Она стукнула своим стаканом по Лизиному, потом по Сашкиному, опрокинула, выпучила глаза и принялась закусывать колбасой. Лиза чуть отхлебнула от своего стакана. Сашка хотела отказаться, но потом подумала: с какой стати? И, задержав дыхание, выпила мутную жидкость, как микстуру.
Большей гадости она никогда в жизни не пила. Те спиртные напитки, которые доводилось до сих пор пробовать – шампанское на Новый год и на день рождения, сухое красное вино, – имели вкус и приятно пахли. Самогон встал ей поперек горла, перехватив дыхание.
– Закусывай! – крикнула Оксана. – Огурчик возьми!
Сашка, не вытирая навернувшиеся слезы, кинулась грызть огурец, и жирную колбасу, и черный хлеб с тмином. Захотелось пить, но воды ни у кого не было. Деятельная Оксана заявила, что здесь должна быть кухня, а на кухне чайник и что сейчас она все разузнает. За ней закрылась дверь.
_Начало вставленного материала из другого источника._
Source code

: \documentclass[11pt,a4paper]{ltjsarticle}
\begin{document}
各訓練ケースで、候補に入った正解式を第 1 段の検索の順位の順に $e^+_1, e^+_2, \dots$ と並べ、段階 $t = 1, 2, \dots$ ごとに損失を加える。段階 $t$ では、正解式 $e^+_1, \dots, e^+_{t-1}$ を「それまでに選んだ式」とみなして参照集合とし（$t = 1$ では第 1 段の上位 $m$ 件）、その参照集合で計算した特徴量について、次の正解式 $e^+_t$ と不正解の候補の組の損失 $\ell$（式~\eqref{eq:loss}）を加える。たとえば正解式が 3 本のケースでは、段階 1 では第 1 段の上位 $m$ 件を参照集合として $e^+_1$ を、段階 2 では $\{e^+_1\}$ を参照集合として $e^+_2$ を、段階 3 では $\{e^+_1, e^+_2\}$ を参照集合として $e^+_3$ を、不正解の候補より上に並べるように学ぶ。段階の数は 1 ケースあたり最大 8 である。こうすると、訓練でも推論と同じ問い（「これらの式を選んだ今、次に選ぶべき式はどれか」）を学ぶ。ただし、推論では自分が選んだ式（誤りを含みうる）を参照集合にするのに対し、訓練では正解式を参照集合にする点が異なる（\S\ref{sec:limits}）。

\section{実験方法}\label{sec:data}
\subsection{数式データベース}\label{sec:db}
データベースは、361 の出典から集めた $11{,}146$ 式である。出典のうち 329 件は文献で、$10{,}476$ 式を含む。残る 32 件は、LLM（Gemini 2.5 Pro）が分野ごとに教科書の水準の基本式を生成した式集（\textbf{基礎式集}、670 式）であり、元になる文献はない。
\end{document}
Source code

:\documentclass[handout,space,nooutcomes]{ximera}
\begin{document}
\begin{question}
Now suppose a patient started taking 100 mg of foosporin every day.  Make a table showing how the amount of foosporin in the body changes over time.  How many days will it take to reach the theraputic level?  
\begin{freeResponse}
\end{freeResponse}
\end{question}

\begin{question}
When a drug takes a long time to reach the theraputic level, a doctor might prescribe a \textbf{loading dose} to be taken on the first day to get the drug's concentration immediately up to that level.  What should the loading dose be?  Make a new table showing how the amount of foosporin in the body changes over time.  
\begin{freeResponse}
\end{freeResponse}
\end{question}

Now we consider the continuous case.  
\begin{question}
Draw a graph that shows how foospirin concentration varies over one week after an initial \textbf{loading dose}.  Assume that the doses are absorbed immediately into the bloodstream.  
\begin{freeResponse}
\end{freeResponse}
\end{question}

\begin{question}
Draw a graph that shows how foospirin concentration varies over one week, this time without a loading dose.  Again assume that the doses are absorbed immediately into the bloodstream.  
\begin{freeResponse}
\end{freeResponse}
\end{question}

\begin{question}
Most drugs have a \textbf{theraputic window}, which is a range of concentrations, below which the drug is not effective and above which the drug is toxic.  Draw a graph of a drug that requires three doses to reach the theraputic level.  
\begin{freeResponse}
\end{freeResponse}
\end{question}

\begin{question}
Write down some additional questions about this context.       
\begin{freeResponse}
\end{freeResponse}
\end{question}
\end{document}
Сашка перевела дыхание. Комната покачивалась перед глазами, и было не то чтобы хорошо – но было ощутимо легче, и захотелось поговорить.
Ей захотелось спросить Лизу, как она попала в Институт специальных технологий. И не было ли в ее жизни Фарита Коженникова. И что она думает делать дальше. Очень хотелось рассказать про свой страх и про монеты, про Валентина с его предынфарктным, про маму, про записку, случайно найденную в ячейке камеры хранения. И Сашка уже открыла рот – но вдруг замолчала.